Maybe you are a practicing nurse, but are looking for a refresher course in some of the key areas of practice. Maybe you're a student nurse looking for a simple guide to accompany your course. Maybe you're a carer, looking for jargon-free advice on care delivery. Whatever your circumstances, if you have an interest in the fundamentals of nursing, this resource can help you build on your existing knowledge and will positively inform your future practice!
This course consists of five modules. Of these, four are considered integral to all forms of nursing practice, while the fifth, Palliative Care, represents a branch that, while a frequent area of specialism, may not be a part of all nurses' careers. These five modules are as follows:
Lecture 1. Health Observation and Assessment is a process and series of skills that all nurses must be familiar with. This module covers the place of assessment in the nursing cycle, the keys steps in assessment and taking a health history, and how the data collected during an assessment should be interpreted and documented. Detailed chapters on the specialised techniques for assessing various organ systems, and the common normal and abnormal findings are also included.
Lecture 2. Professional Values and Ethics are also an intrinsic and important part of all nursing practice. This module describes the legal and professional expectations of practicing nurses, and the principles that should guide their care and approach to patients. Guidelines for the application of these concepts to practice are covered, as well as the rights of the patients, and the common ethical dilemmas that nurses may face in delivering ethical care.
Lecture 3. Drug Classification and Administration is also requisite knowledge for all practicing nurses. This module covers classifications and types of medicine that you may have to administer in practice, techniques of administration, and the professional and legal guidelines governing the use of various classes of medication. While not all nurses are qualified to prescribe independently, you should be familiar with the principles of medication, and how to handle common forms of medication.
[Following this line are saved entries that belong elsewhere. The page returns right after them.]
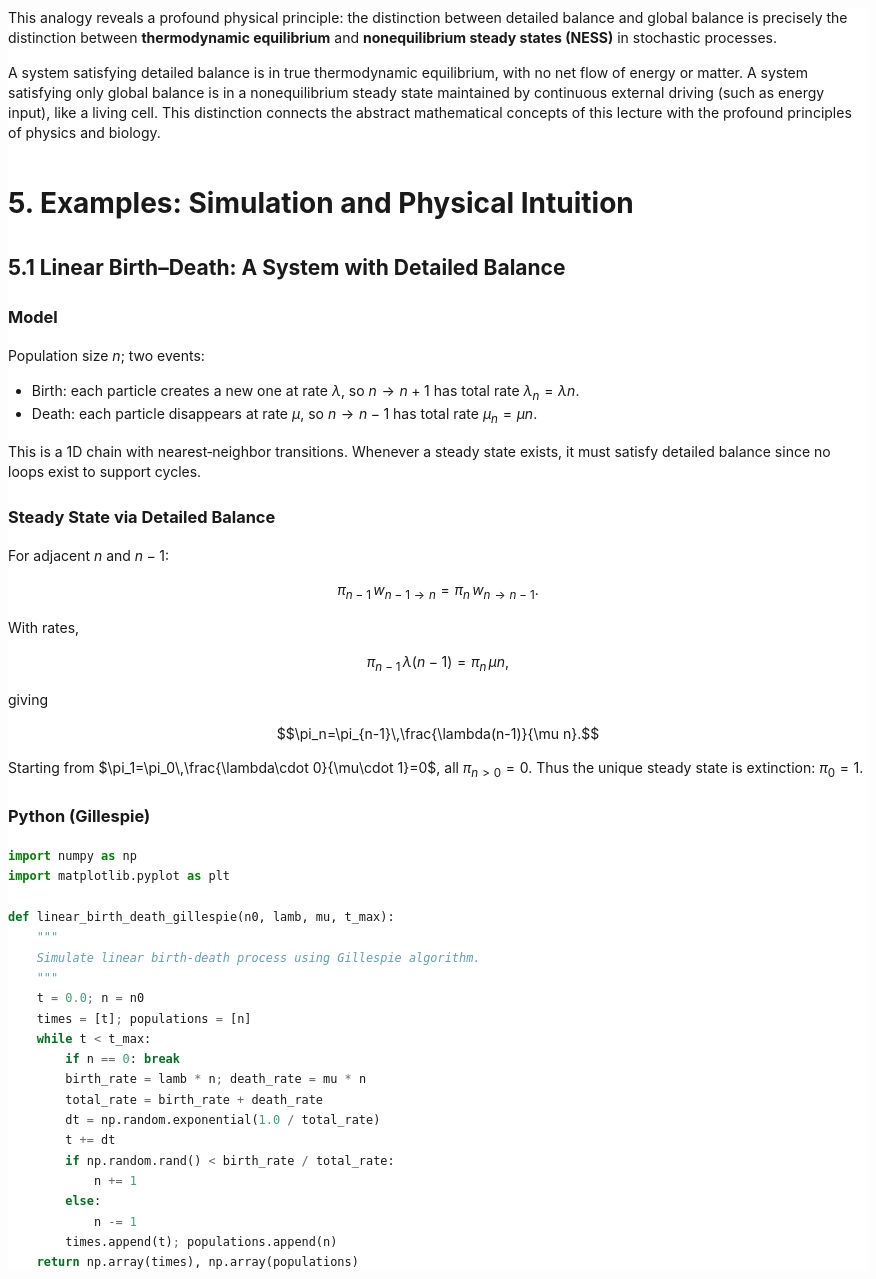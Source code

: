 This analogy reveals a profound physical principle: the distinction between detailed balance and global balance is precisely the distinction between **thermodynamic equilibrium** and **nonequilibrium steady states (NESS)** in stochastic processes.

A system satisfying detailed balance is in true thermodynamic equilibrium, with no net flow of energy or matter. A system satisfying only global balance is in a nonequilibrium steady state maintained by continuous external driving (such as energy input), like a living cell. This distinction connects the abstract mathematical concepts of this lecture with the profound principles of physics and biology.

# 5. Examples: Simulation and Physical Intuition

## 5.1 Linear Birth–Death: A System with Detailed Balance

### Model

Population size $n$; two events:

- Birth: each particle creates a new one at rate $\lambda$, so $n\to n+1$ has total rate $\lambda_n=\lambda n$.
- Death: each particle disappears at rate $\mu$, so $n\to n-1$ has total rate $\mu_n=\mu n$.

This is a 1D chain with nearest‑neighbor transitions. Whenever a steady state exists, it must satisfy detailed balance since no loops exist to support cycles.

### Steady State via Detailed Balance

For adjacent $n$ and $n-1$:

$$\pi_{n-1}\,w_{n-1\to n}=\pi_n\,w_{n\to n-1}.$$

With rates,

$$\pi_{n-1}\,\lambda(n-1)=\pi_n\,\mu n,$$

giving

$$\pi_n=\pi_{n-1}\,\frac{\lambda(n-1)}{\mu n}.$$

Starting from $\pi_1=\pi_0\,\frac{\lambda\cdot 0}{\mu\cdot 1}=0$, all $\pi_{n>0}=0$. Thus the unique steady state is extinction: $\pi_0=1$.

### Python (Gillespie)

```python
import numpy as np
import matplotlib.pyplot as plt

def linear_birth_death_gillespie(n0, lamb, mu, t_max):
    """
    Simulate linear birth-death process using Gillespie algorithm.
    """
    t = 0.0; n = n0
    times = [t]; populations = [n]
    while t < t_max:
        if n == 0: break
        birth_rate = lamb * n; death_rate = mu * n
        total_rate = birth_rate + death_rate
        dt = np.random.exponential(1.0 / total_rate)
        t += dt
        if np.random.rand() < birth_rate / total_rate:
            n += 1
        else:
            n -= 1
        times.append(t); populations.append(n)
    return np.array(times), np.array(populations)

```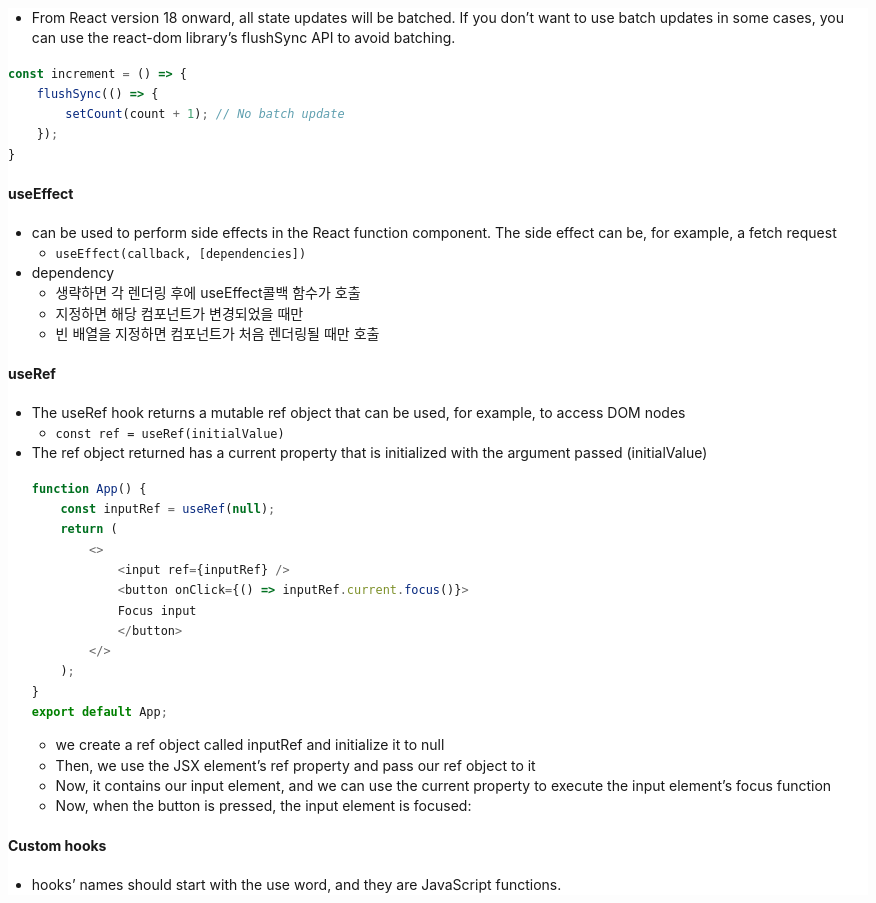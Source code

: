 - From React version 18 onward, all state updates will be batched. If you don’t want to use batch updates in some cases,
  you can use the react-dom library’s flushSync API to avoid batching.

```javascript
const increment = () => {
    flushSync(() => {
        setCount(count + 1); // No batch update
    });
}
```

#### useEffect

- can be used to perform side effects in the React function component. The side effect can be, for example, a fetch
  request
    - `useEffect(callback, [dependencies])`
- dependency
    - 생략하면 각 렌더링 후에 useEffect콜백 함수가 호출
    - 지정하면 해당 컴포넌트가 변경되었을 때만
    - 빈 배열을 지정하면 컴포넌트가 처음 렌더링될 때만 호출

#### useRef

- The useRef hook returns a mutable ref object that can be used, for example, to access DOM nodes
    - `const ref = useRef(initialValue)`
- The ref object returned has a current property that is initialized with the argument passed (initialValue)
  ```javascript
  function App() {
      const inputRef = useRef(null);
      return (
          <>
              <input ref={inputRef} />
              <button onClick={() => inputRef.current.focus()}>
              Focus input
              </button>
          </>
      );
  }
  export default App;
  ```
    - we create a ref object called inputRef and initialize it to null
    - Then, we use the JSX element’s ref property and pass our ref object to it
    - Now, it contains our input element, and we can use the current property to execute the input element’s focus
      function
    - Now, when the button is pressed, the input element is focused:

#### Custom hooks

- hooks’ names should start with the use word, and they are JavaScript functions.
Lecture 4. Emergency Care is another core requirement of the nursing role. All nurses are expected to be competent in delivering care under urgent or stressful circumstances. This module covers the principles of delivering an effective assessment when under time constraints, and describes a wide variety of emergencies that may be encountered, and how these are best treated. How to combat stress and burnout following this practice is also covered.
Lecture 5. Palliative Care may not be a focus for all nurses; however, nurses in all settings may find themselves caring for patients who are near death. This module describes the necessary considerations for delivering high-quality, patient-centred care to patients nearing the end of life, including common conditions, available treatments, and techniques to allow nurses to effectively self-care and care for their colleagues in difficult situations.
We truly hope you find this series of nursing lectures useful to you, wherever you may be in your journey as a nursing professional.